Teams also face a compressed schedule because of time limitations imposed by the COVID-19 pandemic. Teams will get on the track shortly after noon Saturday for 90 minutes of practice runs, followed by qualifying and, after cars are impounded for the afternoon, the evening race.

Charlie Kimball, who will be Foyt’s lone full-time driver this year as Kanaan bows out with an abbreviated schedule and rookie Dalton Kellett and Sebastien Bourdais split duties on road and street courses, said the midday practice runs will be essential for drivers and teams.

“I haven't driven an A.J. Foyt Racing car on an oval,” Kimball said. “For me, every lap we can turn in practice, the preparation is critical.

“We had a pre-race meeting on Monday where we talked about how the day was going to flow because when we step off that plane or walk through that health screening Saturday morning at the racetrack, it's going to feel like warp speed until the checkered flag flies and then some.”

The Fort Worth race begins Kanaan’s final season in racing. Nothing over two decades of experience, however, has prepared him for the unprecedented nature Saturday of racing without fans.

“It is going to be really weird,” he said. “I have no doubt that for me I don't think it's going to feel like a race weekend. It's going to feel like a private test with everybody in the series, and that's it.

“It's different times, right? … I think it's going to be weird, for sure.”

Given the unknowns, Kanaan said he expects a cautious race.

“I think everybody is going to try to get a rhythm, try to finish the race, try to get this one under our belt,” he said. “It's an oval, the first race. I'm hoping that's going to be the approach.

“Talking to some of the guys, I think everybody is on the same page. You never know when the green flag drops, people have a tendency to forget and go for it.”

Kanaan has raced 20 times at Texas Motor Speedway and won in 2004 with five runner-up finishes. The car’s sponsor for Saturday’s race will be the convenience store chain 7-Eleven, which sponsored Kanaan’s car for the Andretti racing team from 2003 through 2010.

Larry Foyt, Foyt’s son and president of A.J. Foyt Enterprises, will be in Fort Worth with the company’s racing teams while his father, 85, watches from his Houston area home. Kimball’s number 4 car will bear the sponsor name of Tresiba, an insulin product manufactured by Danish pharmaceutical firm Novo Nordisk.

The company signed on with Foyt for this season after ABC Supply, the Foyt team’s longtime sponsor, dropped its full-season sponsorship while retaining that role with the company for the Indianapolis 500.
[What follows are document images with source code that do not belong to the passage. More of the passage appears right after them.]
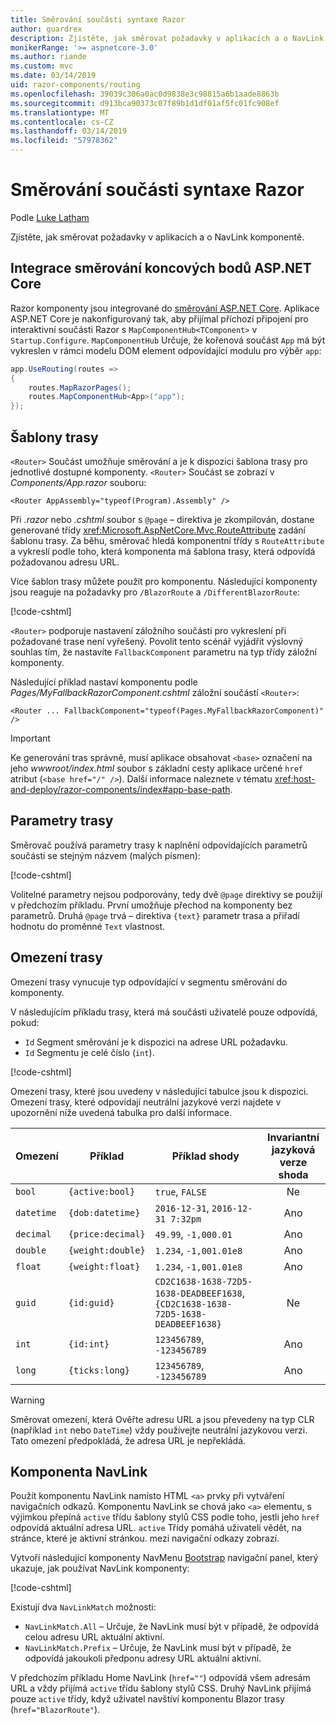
 ```yaml
---
title: Směrování součásti syntaxe Razor
author: guardrex
description: Zjistěte, jak směrovat požadavky v aplikacích a o NavLink komponentě.
monikerRange: '>= aspnetcore-3.0'
ms.author: riande
ms.custom: mvc
ms.date: 03/14/2019
uid: razor-components/routing
ms.openlocfilehash: 39039c306a0ac0d9838e3c98815a6b1aade8863b
ms.sourcegitcommit: d913bca90373c07f89b1d1df01af5fc01fc908ef
ms.translationtype: MT
ms.contentlocale: cs-CZ
ms.lasthandoff: 03/14/2019
ms.locfileid: "57978362"
---
```

# <a name="razor-components-routing"></a>Směrování součásti syntaxe Razor

Podle [Luke Latham](https://github.com/guardrex)

Zjistěte, jak směrovat požadavky v aplikacích a o NavLink komponentě.

## <a name="aspnet-core-endpoint-routing-integration"></a>Integrace směrování koncových bodů ASP.NET Core

Razor komponenty jsou integrované do [směrování ASP.NET Core](xref:fundamentals/routing). Aplikace ASP.NET Core je nakonfigurovaný tak, aby přijímal příchozí připojení pro interaktivní součásti Razor s `MapComponentHub<TComponent>` v `Startup.Configure`. `MapComponentHub` Určuje, že kořenová součást `App` má být vykreslen v rámci modelu DOM element odpovídající modulu pro výběr `app`:

```csharp
app.UseRouting(routes =>
{
    routes.MapRazorPages();
    routes.MapComponentHub<App>("app");
});
```

## <a name="route-templates"></a>Šablony trasy

`<Router>` Součást umožňuje směrování a je k dispozici šablona trasy pro jednotlivé dostupné komponenty. `<Router>` Součást se zobrazí v *Components/App.razor* souboru:

```cshtml
<Router AppAssembly="typeof(Program).Assembly" />
```

Při *.razor* nebo *.cshtml* soubor s `@page` – direktiva je zkompilován, dostane generované třídy <xref:Microsoft.AspNetCore.Mvc.RouteAttribute> zadání šablonu trasy. Za běhu, směrovač hledá komponentní třídy s `RouteAttribute` a vykreslí podle toho, která komponenta má šablona trasy, která odpovídá požadovanou adresu URL.

Více šablon trasy můžete použít pro komponentu. Následující komponenty jsou reaguje na požadavky pro `/BlazorRoute` a `/DifferentBlazorRoute`:

[!code-cshtml[](common/samples/3.x/BlazorSample/Pages/BlazorRoute.cshtml?name=snippet_BlazorRoute&highlight=1-2)]

`<Router>` podporuje nastavení záložního součásti pro vykreslení při požadované trase není vyřešený. Povolit tento scénář vyjádřit výslovný souhlas tím, že nastavíte `FallbackComponent` parametru na typ třídy záložní komponenty.

Následující příklad nastaví komponentu podle *Pages/MyFallbackRazorComponent.cshtml* záložní součástí `<Router>`:

```cshtml
<Router ... FallbackComponent="typeof(Pages.MyFallbackRazorComponent)" />
```

> [!IMPORTANT]
> Ke generování tras správně, musí aplikace obsahovat `<base>` označení na jeho *wwwroot/index.html* soubor s základní cesty aplikace určené `href` atribut (`<base href="/" />`). Další informace naleznete v tématu <xref:host-and-deploy/razor-components/index#app-base-path>.

## <a name="route-parameters"></a>Parametry trasy

Směrovač používá parametry trasy k naplnění odpovídajících parametrů součásti se stejným názvem (malých písmen):

[!code-cshtml[](common/samples/3.x/BlazorSample/Pages/RouteParameter.cshtml?name=snippet_RouteParameter&highlight=2,7-8)]

Volitelné parametry nejsou podporovány, tedy dvě `@page` direktivy se použijí v předchozím příkladu. První umožňuje přechod na komponenty bez parametrů. Druhá `@page` trvá – direktiva `{text}` parametr trasa a přiřadí hodnotu do proměnné `Text` vlastnost.

## <a name="route-constraints"></a>Omezení trasy

Omezení trasy vynucuje typ odpovídající v segmentu směrování do komponenty.

V následujícím příkladu trasy, která má součásti uživatelé pouze odpovídá, pokud:

* `Id` Segment směrování je k dispozici na adrese URL požadavku.
* `Id` Segmentu je celé číslo (`int`).

[!code-cshtml[](routing/samples_snapshot/3.x/Constraint.cshtml?highlight=1)]

Omezení trasy, které jsou uvedeny v následující tabulce jsou k dispozici. Omezení trasy, které odpovídají neutrální jazykové verzi najdete v upozornění níže uvedená tabulka pro další informace.

| Omezení | Příklad           | Příklad shody                                                                  | Invariantní<br>jazyková verze<br>shoda |
| ---------- | ----------------- | -------------------------------------------------------------------------------- | :------------------------------: |
| `bool`     | `{active:bool}`   | `true`, `FALSE`                                                                  | Ne                               |
| `datetime` | `{dob:datetime}`  | `2016-12-31`, `2016-12-31 7:32pm`                                                | Ano                              |
| `decimal`  | `{price:decimal}` | `49.99`, `-1,000.01`                                                             | Ano                              |
| `double`   | `{weight:double}` | `1.234`, `-1,001.01e8`                                                           | Ano                              |
| `float`    | `{weight:float}`  | `1.234`, `-1,001.01e8`                                                           | Ano                              |
| `guid`     | `{id:guid}`       | `CD2C1638-1638-72D5-1638-DEADBEEF1638`, `{CD2C1638-1638-72D5-1638-DEADBEEF1638}` | Ne                               |
| `int`      | `{id:int}`        | `123456789`, `-123456789`                                                        | Ano                              |
| `long`     | `{ticks:long}`    | `123456789`, `-123456789`                                                        | Ano                              |

> [!WARNING]
> Směrovat omezení, která Ověřte adresu URL a jsou převedeny na typ CLR (například `int` nebo `DateTime`) vždy používejte neutrální jazykovou verzi. Tato omezení předpokládá, že adresa URL je nepřekládá.

## <a name="navlink-component"></a>Komponenta NavLink

Použít komponentu NavLink namísto HTML `<a>` prvky při vytváření navigačních odkazů. Komponentu NavLink se chová jako `<a>` elementu, s výjimkou přepíná `active` třídu šablony stylů CSS podle toho, jestli jeho `href` odpovídá aktuální adresa URL. `active` Třídy pomáhá uživateli vědět, na stránce, které je aktivní stránkou. mezi navigační odkazy zobrazí.

Vytvoří následující komponenty NavMenu [Bootstrap](https://getbootstrap.com/docs/) navigační panel, který ukazuje, jak používat NavLink komponenty:

[!code-cshtml[](common/samples/3.x/BlazorSample/Shared/NavMenu.cshtml?name=snippet_NavLinks&highlight=4-6,9-11)]

Existují dva `NavLinkMatch` možnosti:

* `NavLinkMatch.All` &ndash; Určuje, že NavLink musí být v případě, že odpovídá celou adresu URL aktuální aktivní.
* `NavLinkMatch.Prefix` &ndash; Určuje, že NavLink musí být v případě, že odpovídá jakoukoli předponu adresy URL aktuální aktivní.

V předchozím příkladu Home NavLink (`href=""`) odpovídá všem adresám URL a vždy přijímá `active` třídu šablony stylů CSS. Druhý NavLink přijímá pouze `active` třídy, když uživatel navštíví komponentu Blazor trasy (`href="BlazorRoute"`).
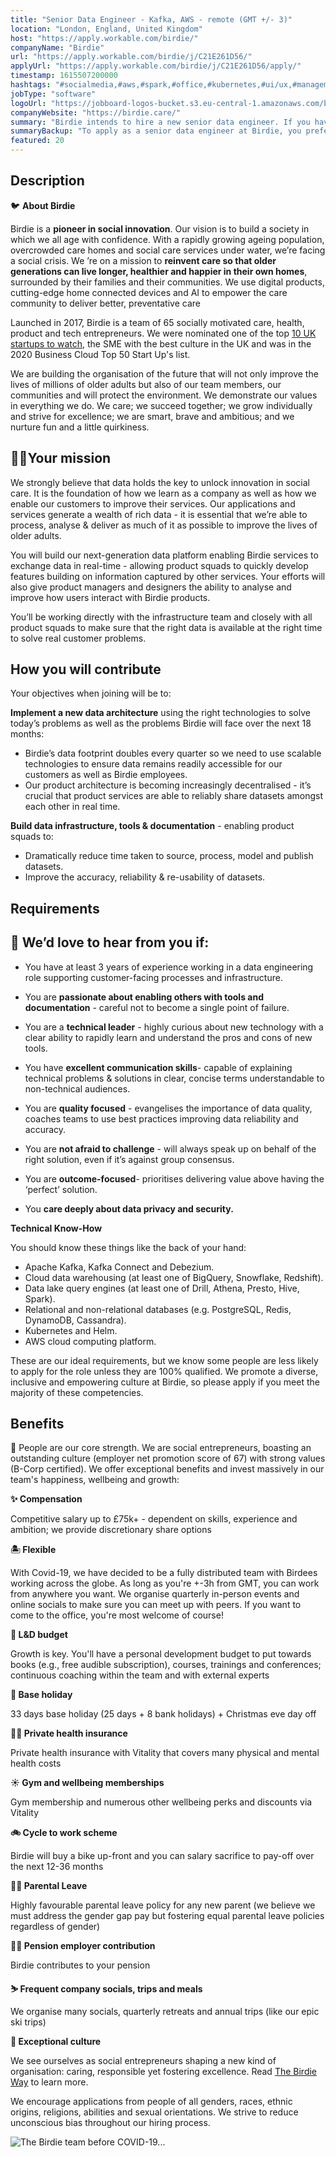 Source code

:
 ```yaml
---
title: "Senior Data Engineer - Kafka, AWS - remote (GMT +/- 3)"
location: "London, England, United Kingdom"
host: "https://apply.workable.com/birdie/"
companyName: "Birdie"
url: "https://apply.workable.com/birdie/j/C21E261D56/"
applyUrl: "https://apply.workable.com/birdie/j/C21E261D56/apply/"
timestamp: 1615507200000
hashtags: "#socialmedia,#aws,#spark,#office,#kubernetes,#ui/ux,#management,#redis,#postgresql,#dynamodb"
jobType: "software"
logoUrl: "https://jobboard-logos-bucket.s3.eu-central-1.amazonaws.com/birdie"
companyWebsite: "https://birdie.care/"
summary: "Birdie intends to hire a new senior data engineer. If you have 3 years of experience working in a data engineering role supporting customer-facing processes and infrastructure, consider applying."
summaryBackup: "To apply as a senior data engineer at Birdie, you preferably need to have some knowledge of: #socialmedia, #aws, #spark."
featured: 20
---
```


## Description

🐦 **About Birdie**

Birdie is a **pioneer in social innovation**. Our vision is to build a society in which we all age with confidence. With a rapidly growing ageing population, overcrowded care homes and social care services under water, we’re facing a social crisis. We ’re on a mission to **reinvent care so that older generations can live longer, healthier and happier in their own homes**, surrounded by their families and their communities. We use digital products, cutting-edge home connected devices and AI to empower the care community to deliver better, preventative care

Launched in 2017, Birdie is a team of 65 socially motivated care, health, product and tech entrepreneurs. We were nominated one of the top [10 UK startups to watch](https://www.eu-startups.com/2019/01/10-uk-startups-to-look-out-for-in-2019/), the SME with the best culture in the UK and was in the 2020 Business Cloud Top 50 Start Up's list.

We are building the organisation of the future that will not only improve the lives of millions of older adults but also of our team members, our communities and will protect the environment. We demonstrate our values in everything we do. We care; we succeed together; we grow individually and strive for excellence; we are smart, brave and ambitious; and we nurture fun and a little quirkiness.

## 🦸‍♀️Your mission

We strongly believe that data holds the key to unlock innovation in social care. It is the foundation of how we learn as a company as well as how we enable our customers to improve their services. Our applications and services generate a wealth of rich data - it is essential that we’re able to process, analyse & deliver as much of it as possible to improve the lives of older adults.

You will build our next-generation data platform enabling Birdie services to exchange data in real-time - allowing product squads to quickly develop features building on information captured by other services. Your efforts will also give product managers and designers the ability to analyse and improve how users interact with Birdie products.

You’ll be working directly with the infrastructure team and closely with all product squads to make sure that the right data is available at the right time to solve real customer problems.

## How you will contribute

Your objectives when joining will be to:

**Implement a new data architecture** using the right technologies to solve today’s problems as well as the problems Birdie will face over the next 18 months:

*   Birdie’s data footprint doubles every quarter so we need to use scalable technologies to ensure data remains readily accessible for our customers as well as Birdie employees.
*   Our product architecture is becoming increasingly decentralised - it’s crucial that product services are able to reliably share datasets amongst each other in real time.

**Build data infrastructure, tools & documentation** - enabling product squads to:

*   Dramatically reduce time taken to source, process, model and publish datasets.
*   Improve the accuracy, reliability & re-usability of datasets.

## Requirements

## 🤩 We’d love to hear from you if:

*   You have at least 3 years of experience working in a data engineering role supporting customer-facing processes and infrastructure.

*   You are **passionate about enabling others with tools and documentation** - careful not to become a single point of failure.
*   You are a **technical leader** - highly curious about new technology with a clear ability to rapidly learn and understand the pros and cons of new tools.
*   You have **excellent communication skills**\- capable of explaining technical problems & solutions in clear, concise terms understandable to non-technical audiences.
*   You are **quality focused** - evangelises the importance of data quality, coaches teams to use best practices improving data reliability and accuracy.
*   You are **not afraid to challenge** - will always speak up on behalf of the right solution, even if it’s against group consensus.
*   You are **outcome-focused**\- prioritises delivering value above having the ‘perfect’ solution.
*   You **care deeply about data privacy and security.**

**Technical Know-How**

You should know these things like the back of your hand:

*   Apache Kafka, Kafka Connect and Debezium.
*   Cloud data warehousing (at least one of BigQuery, Snowflake, Redshift).
*   Data lake query engines (at least one of Drill, Athena, Presto, Hive, Spark).
*   Relational and non-relational databases (e.g. PostgreSQL, Redis, DynamoDB, Cassandra).
*   Kubernetes and Helm.
*   AWS cloud computing platform.

These are our ideal requirements, but we know some people are less likely to apply for the role unless they are 100% qualified. We promote a diverse, inclusive and empowering culture at Birdie, so please apply if you meet the majority of these competencies.

## Benefits

🙌 People are our core strength. We are social entrepreneurs, boasting an outstanding culture (employer net promotion score of 67) with strong values (B-Corp certified). We offer exceptional benefits and invest massively in our team's happiness, wellbeing and growth:

**✨ Compensation**

Competitive salary up to £75k+ - dependent on skills, experience and ambition; we provide discretionary share options

**🏝 Flexible**

With Covid-19, we have decided to be a fully distributed team with Birdees working across the globe. As long as you're +-3h from GMT, you can work from anywhere you want. We organise quarterly in-person events and online socials to make sure you can meet up with peers. If you want to come to the office, you're most welcome of course!

**🌱 L&D budget**

Growth is key. You'll have a personal development budget to put towards books (e.g., free audible subscription), courses, trainings and conferences; continuous coaching within the team and with external experts

**🌴 Base holiday**

33 days base holiday (25 days + 8 bank holidays) + Christmas eve day off

**👩‍⚕️ Private health insurance**

Private health insurance with Vitality that covers many physical and mental health costs

**☀️ Gym and wellbeing memberships**

Gym membership and numerous other wellbeing perks and discounts via Vitality

**🚲 Cycle to work scheme**

Birdie will buy a bike up-front and you can salary sacrifice to pay-off over the next 12-36 months

**👼🏽 Parental Leave**

Highly favourable parental leave policy for any new parent (we believe we must address the gender gap pay but fostering equal parental leave policies regardless of gender)

**👵🏻 Pension employer contribution**

Birdie contributes to your pension

**⛷ Frequent company socials, trips and meals**

We organise many socials, quarterly retreats and annual trips (like our epic ski trips)

**🤗 Exceptional culture**

We see ourselves as social entrepreneurs shaping a new kind of organisation: caring, responsible yet fostering excellence. Read [The Birdie Way](https://birdie.care/blog/the-birdie-way-how-we-are-building-the-best-place-to-work-one-day-at-a-time) to learn more.

We encourage applications from people of all genders, races, ethnic origins, religions, abilities and sexual orientations. We strive to reduce unconscious bias throughout our hiring process.

![](https://workablehr.s3.amazonaws.com/uploads/photos/342373/e0b28987347c16d2ed682d74d83d57c6.jpg "The Birdie team before COVID-19...")
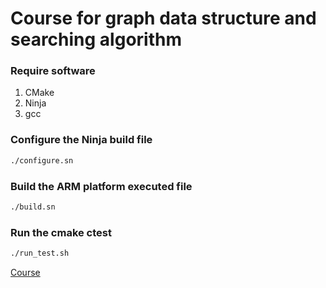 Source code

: # Course for graph data structure and searching algorithm


### Require software
1. CMake
2. Ninja
3. gcc

### Configure the Ninja build file
```bash
./configure.sn
```

### Build the ARM platform executed file
```bash
./build.sn
```

### Run the cmake ctest
```bash
./run_test.sh
```


[Course](https://hiskio.com/courses/458/lectures/140258)
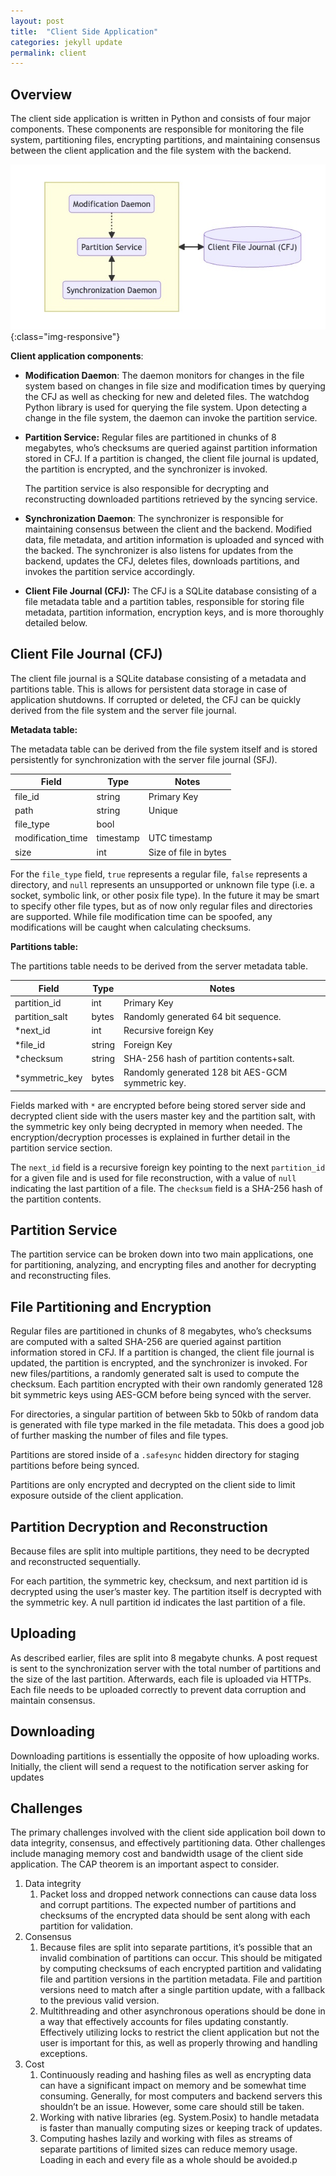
 ```yaml
---
layout: post
title:  "Client Side Application"
categories: jekyll update
permalink: client
---
```


## **Overview**

The client side application is written in Python and consists of four major components. These components are responsible for monitoring the file system, partitioning files, encrypting partitions, and maintaining consensus between the client application and the file system with the backend.

![Client Architecture](assets/client-daemon-chart.jpg){:class="img-responsive"}

**Client application components**:

- **Modification Daemon**: The daemon monitors for changes in the file system based on changes in file size and modification times by querying the CFJ as well as checking for new and deleted files. The watchdog Python library is used for querying the file system. Upon detecting a change in the file system, the daemon can invoke the partition service.
- **Partition Service:** Regular files are partitioned in chunks of 8 megabytes, who’s checksums are queried against partition information stored in CFJ. If a partition is changed, the client file journal is updated, the partition is encrypted, and the synchronizer is invoked.
    
    The partition service is also responsible for decrypting and reconstructing downloaded partitions retrieved by the syncing service.
    
- **Synchronization Daemon**: The synchronizer is responsible for maintaining consensus between the client and the backend. Modified data, file metadata, and artition information is uploaded and synced with the backed. The synchronizer is also listens for updates from the backend, updates the CFJ, deletes files, downloads partitions, and invokes the partition service accordingly.
- **Client File Journal (CFJ):** The CFJ is a SQLite database consisting of a file metadata table and a partition tables, responsible for storing file metadata, partition information, encryption keys,  and is more thoroughly detailed below.

## Client File Journal (CFJ)

The client file journal is a SQLite database consisting of a metadata and partitions table. This is allows for persistent data storage in case of application shutdowns. If corrupted or deleted, the CFJ can be quickly derived from the file system and the server file journal.

**Metadata table:**

The metadata table can be derived from the file system itself and is stored persistently for synchronization with the server file journal (SFJ).

| Field | Type | Notes |
| --- | --- | --- |
| file_id | string | Primary Key |
| path | string | Unique |
| file_type | bool |  |
| modification_time | timestamp | UTC timestamp |
| size | int | Size of file in bytes |

For the `file_type`  field,  `true` represents a regular file, `false` represents a directory, and `null` represents an unsupported or unknown file type (i.e. a socket, symbolic link, or other posix file type). In the future it may be smart to specify other file types, but as of now only regular files and directories are supported. While file modification time can be spoofed, any modifications will be caught when calculating checksums.

**Partitions table:**

The partitions table needs to be derived from the server metadata table.

| Field | Type | Notes |
| --- | --- | --- |
| partition_id | int | Primary Key |
| partition_salt | bytes | Randomly generated 64 bit sequence. |
| *next_id | int | Recursive foreign Key |
| *file_id | string | Foreign Key |
| *checksum | string | SHA-256 hash of partition contents+salt. |
| *symmetric_key | bytes | Randomly generated 128 bit AES-GCM symmetric key. |

Fields marked with `*`  are encrypted before being stored server side and decrypted client side with the users master key and the partition salt, with the symmetric key only being decrypted in memory when needed. The encryption/decryption processes is explained in further detail in the partition service section.

The `next_id` field is a recursive foreign key pointing to the next `partition_id` for a given file and is used for file reconstruction, with a value of `null` indicating the last partition of a file. The `checksum` field is a SHA-256 hash of the partition contents.

## Partition Service

The partition service can be broken down into two main applications, one for partitioning, analyzing, and encrypting files and another for decrypting and reconstructing files.

## File Partitioning and Encryption

Regular files are partitioned in chunks of 8 megabytes, who’s checksums are computed with a salted SHA-256 are queried against partition information stored in CFJ. If a partition is changed, the client file journal is updated, the partition is encrypted, and the synchronizer is invoked. For new files/partitions, a randomly generated salt is used to compute the checksum. Each partition encrypted with their own randomly generated 128 bit symmetric keys using AES-GCM before being synced with the server.

For directories, a singular partition of between 5kb to 50kb of random data is generated with file type marked in the file metadata. This does a good job of further masking the number of files and file types.

Partitions are stored inside of a `.safesync` hidden directory for staging partitions before being synced.

Partitions are only encrypted and decrypted on the client side to limit exposure outside of the client application.

## Partition Decryption and Reconstruction

Because files are split into multiple partitions, they need to be decrypted and reconstructed sequentially. 

For each partition, the symmetric key, checksum, and next partition id is decrypted using the user’s master key. The partition itself is decrypted with the symmetric key. A null partition id indicates the last partition of a file.

## Uploading

As described earlier, files are split into 8 megabyte chunks. A post request is sent to the synchronization server with the total number of partitions and the size of the last partition. Afterwards, each file is uploaded via HTTPs. Each file needs to be uploaded correctly to prevent data corruption and maintain consensus.

## Downloading

Downloading partitions is essentially the opposite of how uploading works. Initially, the client will send a request to the notification server asking for updates

## Challenges

The primary challenges involved with the client side application boil down to data integrity,  consensus, and effectively partitioning data. Other challenges include managing memory cost and bandwidth usage of the client side application. The CAP theorem is an important aspect to consider.

1. Data integrity
    1. Packet loss and dropped network connections can cause data loss and corrupt partitions. The expected number of partitions and checksums of the encrypted data should be sent along with each partition for validation.
2. Consensus
    1. Because files are split into separate partitions, it’s possible that an invalid combination of partitions can occur. This should be mitigated by computing checksums of each encrypted partition and validating file and partition versions in the partition metadata. File and partition versions need to match after a single partition update, with a fallback to the previous valid version.
    2. Multithreading and other asynchronous operations should be done in a way that effectively accounts for files updating constantly. Effectively utilizing locks to restrict the client application but not the user is important for this, as well as properly throwing and handling exceptions.
3. Cost
    1. Continuously reading and hashing files as well as encrypting data can have a significant impact on memory and be somewhat time consuming. Generally, for most computers and backend servers this shouldn’t be an issue. However, some care should still be taken.
    2. Working with native libraries (eg. System.Posix) to handle metadata is faster than manually computing sizes or keeping track of updates.
    3. Computing hashes lazily and working with files as streams of separate partitions of limited sizes can reduce memory usage. Loading in each and every file as a whole should be avoided.p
“A lot of teams have to do this every year,” Foyt said. “Everyone in this business, everyone in the world is facing a lot of uncertainty right now, so we're just trying to be smart with our business, take care of our people, take care of our sponsors, and I'm glad we're finally getting racing because this is what we need to be doing.”

Saturday’s race will be in prime time on NBC, the network’s first prime time IndyCar race in 13 years.

“Hopefully these people that never really watch racing will be looking to watch something on Saturday night,” Kanaan said.